Jul 28, 20216 minutes read time
Reviewed by: Professor Mark Dadds and Dr Lucy Tully

Key points:

  • Most young children have tantrums, and they aren’t an indication that your parenting skills are lacking.
  • Tantrums are most common in toddlers and preschoolers, however older children may have meltdowns too.
  • You can try to prevent tantrums by identifying triggers, observing your child’s emotions, and reducing their stress.
  • Effective parent discipline responses, such as time-out, may be needed to reduce frequent and/or aggressive tantrums.

Your child is sprawled on the floor of the supermarket, arms and legs flailing wildly. You tell them to stop screaming. They don’t. Shocked customers are throwing you worried looks. What sparked this horror scene? You dared suggest chicken casserole for dinner.

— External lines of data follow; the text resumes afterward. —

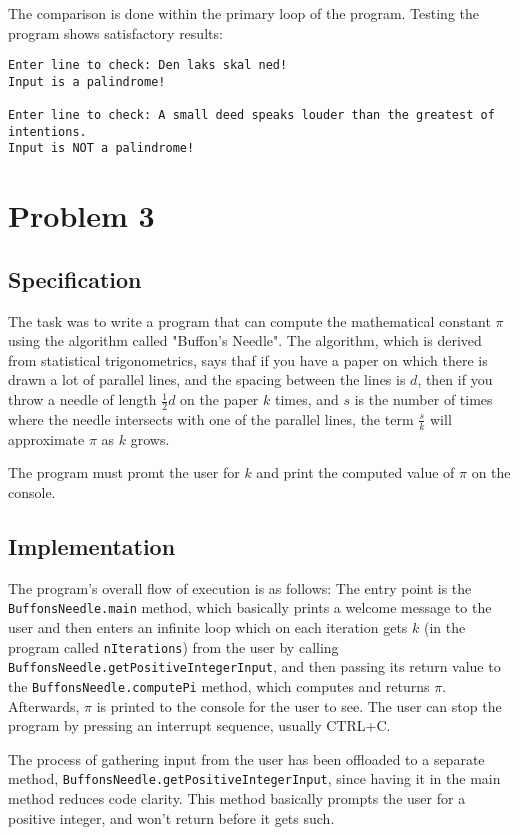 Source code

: \documentclass{scrartcl}
\newcommand\code[1]{\texttt{#1}}
\begin{document}
The comparison is done within the primary loop of the program.
Testing the program shows satisfactory results:
\begin{Verbatim}
Enter line to check: Den laks skal ned!
Input is a palindrome!

Enter line to check: A small deed speaks louder than the greatest of intentions.
Input is NOT a palindrome!
\end{Verbatim}









\section*{Problem 3}
\subsection*{Specification}
The task was to write a program that can compute the mathematical 
constant $\pi$ using the algorithm called "Buffon's Needle".
The algorithm, which is derived from statistical trigonometrics, says
thaf if you have a paper on which there is drawn a lot of parallel
lines, and the spacing between the lines is $d$, then if you throw
a needle of length $\frac{1}{2}d$ on the paper $k$ times, and $s$
is the number of times where the needle intersects with one
of the parallel lines, the term $\frac{s}{k}$ will approximate $\pi$  
as $k$ grows.

The program must promt the user for $k$ and print the computed
value of $\pi$  on the console.

\subsection*{Implementation}
The program's overall flow of execution is as follows:
The entry point is the \code{BuffonsNeedle.main} method, which
basically prints a welcome message to the user and then enters an
infinite loop which on each iteration gets $k$ (in the program
called \code{nIterations}) from the user by calling
\code{BuffonsNeedle.getPositiveIntegerInput}, and then passing
its return value to the \code{BuffonsNeedle.computePi} method, which
computes and returns $\pi$.  Afterwards, $\pi$  is printed to the
console for the user to see. The user can stop the program by pressing
an interrupt sequence, usually CTRL+C.

The process of gathering input from the user has been offloaded to a
separate method, \code{BuffonsNeedle.getPositiveIntegerInput}, since
having it in the main method reduces code clarity. This method
basically prompts the user for a positive integer, and won't return
before it gets such.
\end{document}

Kids’ tantrums are often triggered by things that seem trivial and ridiculous. As a parent, they can make you feel shocked, mortified, and completely powerless. But when they happen (and they will happen), remember that you’re not alone. Every parent tackles the tantrum phase. It’s not at all a sign that you’re doing something wrong. In fact, responding effectively to a tantrum automatically promotes you to Super Parent status. So let’s dive into the kicking, screaming world of tantrums.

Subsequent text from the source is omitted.